Convex neural network synthesis for robustness in the 1-norm
Ross Drummond, Chris Guiver, Matthew C. Turner
TL;DR
This work tackles the robustness–accuracy trade-off in neural networks for safety-critical control by proposing a fully convex neural network synthesis method. By reformulating robustness in the $\ell_1$-norm and exploiting ReLU representations, the authors derive an SDP (single, convex optimization) to compute a robustified network that remains close to the original mapping. The key contribution is a tractable, LMI-based framework that certifiably improves robustness while controlling similarity to the original network, enabling certifiable performance in applications such as robust MPC. The approach provides a practical pathway to integrate neural networks into safety-critical controllers with tunable robustness guarantees and potential for scalable controller synthesis.
Abstract
With neural networks being used to control safety-critical systems, they increasingly have to be both accurate (in the sense of matching inputs to outputs) and robust.

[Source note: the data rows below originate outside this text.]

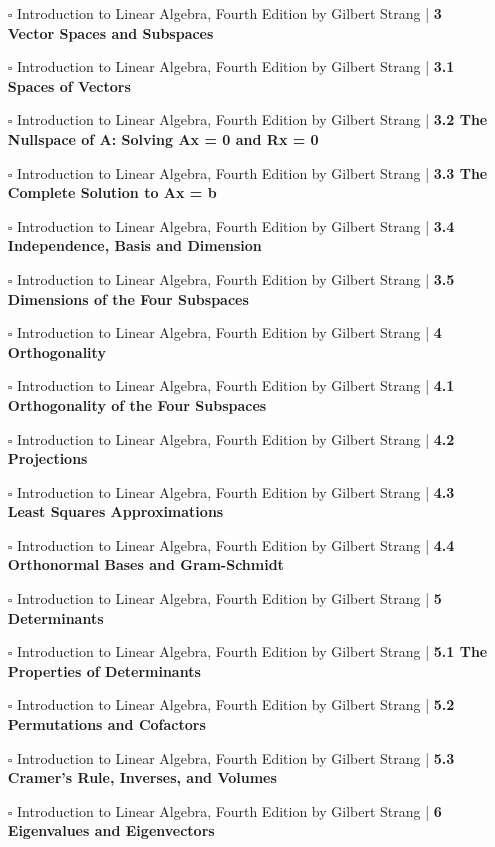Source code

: \documentclass[a4, landscape, 12pt]{article}
\newcommand{\checkbox}{$\square$}%
\begin{document}
\begin{itemize}
{}
\item [\checkbox] Introduction to Linear Algebra, Fourth Edition by Gilbert Strang  | \textbf{3 Vector Spaces and Subspaces
}
\item [\checkbox] Introduction to Linear Algebra, Fourth Edition by Gilbert Strang  | \textbf{3.1 Spaces of Vectors
}
\item [\checkbox] Introduction to Linear Algebra, Fourth Edition by Gilbert Strang  | \textbf{3.2 The Nullspace of A: Solving Ax = 0 and Rx = 0
}
\item [\checkbox] Introduction to Linear Algebra, Fourth Edition by Gilbert Strang  | \textbf{3.3 The Complete Solution to Ax = b
}
\item [\checkbox] Introduction to Linear Algebra, Fourth Edition by Gilbert Strang  | \textbf{3.4 Independence, Basis and Dimension
}
\item [\checkbox] Introduction to Linear Algebra, Fourth Edition by Gilbert Strang  | \textbf{3.5 Dimensions of the Four Subspaces
}
\item [\checkbox] Introduction to Linear Algebra, Fourth Edition by Gilbert Strang  | \textbf{4 Orthogonality
}
\item [\checkbox] Introduction to Linear Algebra, Fourth Edition by Gilbert Strang  | \textbf{4.1 Orthogonality of the Four Subspaces
}
\item [\checkbox] Introduction to Linear Algebra, Fourth Edition by Gilbert Strang  | \textbf{4.2 Projections
}
\item [\checkbox] Introduction to Linear Algebra, Fourth Edition by Gilbert Strang  | \textbf{4.3 Least Squares Approximations
}
\item [\checkbox] Introduction to Linear Algebra, Fourth Edition by Gilbert Strang  | \textbf{4.4 Orthonormal Bases and Gram-Schmidt
}
\item [\checkbox] Introduction to Linear Algebra, Fourth Edition by Gilbert Strang  | \textbf{5 Determinants
}
\item [\checkbox] Introduction to Linear Algebra, Fourth Edition by Gilbert Strang  | \textbf{5.1 The Properties of Determinants
}
\item [\checkbox] Introduction to Linear Algebra, Fourth Edition by Gilbert Strang  | \textbf{5.2 Permutations and Cofactors
}
\item [\checkbox] Introduction to Linear Algebra, Fourth Edition by Gilbert Strang  | \textbf{5.3 Cramer’s Rule, Inverses, and Volumes
}
\item [\checkbox] Introduction to Linear Algebra, Fourth Edition by Gilbert Strang  | \textbf{6 Eigenvalues and Eigenvectors
}
\end{itemize}
\end{document}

However, these two properties are often at odds with each other and a trade-off has to be navigated. To address this issue, this paper proposes a method to generate an approximation of a neural network which is certifiably more robust. Crucially, the method is fully convex and posed as a semi-definite programme. An application to robustifying model predictive control is used to demonstrate the results. The aim of this work is to introduce a method to navigate the neural network robustness/accuracy trade-off.